HBase Model
HBase Data Model
HBase's data model is a multidimensional mapping that can be represented as:
(row_key, column family, column, version) → value
row_key: the unique identifier for a row, sorted lexicographically.
column family: a collection of columns, which is the basic unit of physical storage. Each column family contains an unlimited number of columns and supports dynamic addition. The same column can contain multiple data versions, and the version number is usually represented by a timestamp.
column: a specific field within a column family, consisting of the column family name and the column qualifier (Qualifier).
version: the version number of data, usually represented by a timestamp.
value: the actual stored data.
cell: the smallest unit of data storage, uniquely identified by (row_key, column family, column, version).
HBase Storage Structure
Namespace: a logical container for tables, used to organize and manage tables. Tables belong to a specific Namespace.
Table: The basic unit of data storage in HBase. Tables are divided into multiple Regions based on the range of row key (Row Key). Each Region is responsible for storing a portion of the data.
Region: Each Region contains multiple Stores. Each Store corresponds to a column family (Column Family).
Store: Store is the basic unit for data storage within a Region, corresponding one-to-one with a column family. Each Store maintains an independent LSM structure, including MemStore and StoreFile. The number of column families is typically limited, and it is recommended not to exceed 3-5.
MemStore: MemStore is an in-memory write cache that provides high write performance.
StoreFile: StoreFile is a storage file on disk, based on the HFile format, supporting efficient reading and compression.
Block: Block is the basic storage unit within a StoreFile, supporting efficient random reads.
HBase's storage structure can be represented by the following hierarchical relationships:
Table
├── Region (divided by row key range)
│ ├── Store (each column family corresponds to one Store)
│ │ ├── MemStore (in-memory write cache)
│ │ └── StoreFile (on-disk storage file)
│ │ └── Block (data block in the file)
│ └── ...
└── ...
TDSQL Boundless Data Model
Role Mapping
HBase Master is analogous to the MC (Metadata Cluster) in TDSQL Boundless.
HBase Region Server is analogous to the TDStore node in TDSQL Boundless.
Table Mapping Rules
One-to-many mapping: One HBase Table corresponds to multiple tables in TDSQL Boundless.
Column family mapping: Each Column Family corresponds to one TDSQL Boundless table, with the table name formatted as HBase table name_column family name.

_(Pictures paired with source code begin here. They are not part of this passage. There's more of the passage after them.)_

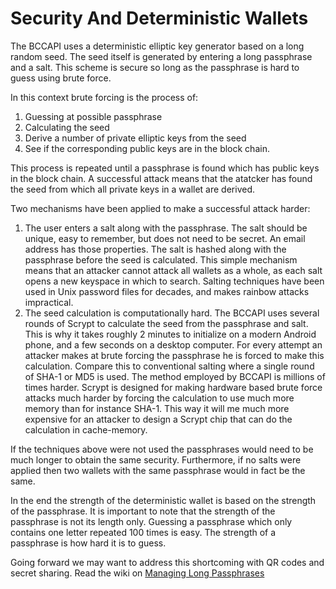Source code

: # Security And Deterministic Wallets #
The BCCAPI uses a deterministic elliptic key generator based on a long random seed. The seed itself is generated by entering a long passphrase and a salt. This scheme is secure so long as the passphrase is hard to guess using brute force.

In this context brute forcing is the process of:

  1. Guessing at possible passphrase
  1. Calculating the seed
  1. Derive a number of private elliptic keys from the seed
  1. See if the corresponding public keys are in the block chain.

This process is repeated until a passphrase is found which has public keys in the block chain. A successful attack means that the atatcker has found the seed from which all private keys in a wallet are derived.

Two mechanisms have been applied to make a successful attack harder:

  1. The user enters a salt along with the passphrase. The salt should be unique, easy to remember, but does not need to be secret. An email address has those properties. The salt is hashed along with the passphrase before the seed is calculated. This simple mechanism means that an attacker cannot attack all wallets as a whole, as each salt opens a new keyspace in which to search. Salting techniques have been used in Unix password files for decades, and makes rainbow attacks impractical.
  1. The seed calculation is computationally hard. The BCCAPI uses several rounds of Scrypt to calculate the seed from the passphrase and salt. This is why it takes roughly 2 minutes to initialize on a modern Android phone, and a few seconds on a desktop computer. For every attempt an attacker makes at brute forcing the passphrase he is forced to make this calculation. Compare this to conventional salting where a single round of SHA-1 or MD5 is used. The method employed by BCCAPI is millions of times harder. Scrypt is designed for making hardware based brute force attacks much harder by forcing the calculation to use much more memory than for instance SHA-1. This way it will me much more expensive for an attacker to design a Scrypt chip that can do the calculation in cache-memory.

If the techniques above were not used the passphrases would need to be much longer to obtain the same security. Furthermore, if no salts were applied then two wallets with the same passphrase would in fact be the same.

In the end the strength of the deterministic wallet is based on the strength of the passphrase. It is important to note that the strength of the passphrase is not its length only. Guessing a passphrase which only contains one letter repeated 100 times is easy. The strength of a passphrase is how hard it is to guess.

Going forward we may want to address this shortcoming with QR codes and secret sharing. Read the wiki on [Managing Long Passphrases](ManagingLongPassphrases.md)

Column mapping: A specific version of each column in HBase corresponds to a row of data in the TDSQL Boundless table.
Primary key design: The primary key of the TDSQL Boundless table is HBase Row Key + Column Qualifier + Version.
Mapping Example
Assuming the HBase table ht1 contains two column families cf1 and cf2, TDSQL Boundless will create two tables internally: ht1_cf1 and ht1_cf2.
HBase data example
|
row1 | cf1 | a | 100 | v1 |
row1 | cf1 | b | 100 | v2 |
row1 | cf1 | b | 110 | v3 |
row1 | cf2 | c | 120 | v4 |
row2 | cf1 | d | 120 | v5 |
row2 | cf2 | d | 130 | v6 |
TDSQL Boundless table data
create table ht1_cf1 (
K varbinary(1024),
Q varbinary(256),
T bigint,
V MediumBlob NOT NULL,
primary key(K, Q, T)) HBase;
create table ht1_cf2 (
K varbinary(1024),
Q varbinary(256),
T bigint,
V MediumBlob NOT NULL,
primary key(K, Q, T)) HBase;
table ht1_cf1
|
row1 + a + 100 | v1 |
row1 + b + 100 | v2 |
row1 + b + 110 | v3 |
row2 + d + 120 | v5 |
table ht1_cf2
|
row1 + c + 120 | v4 |
row2 + d + 130 | v6 |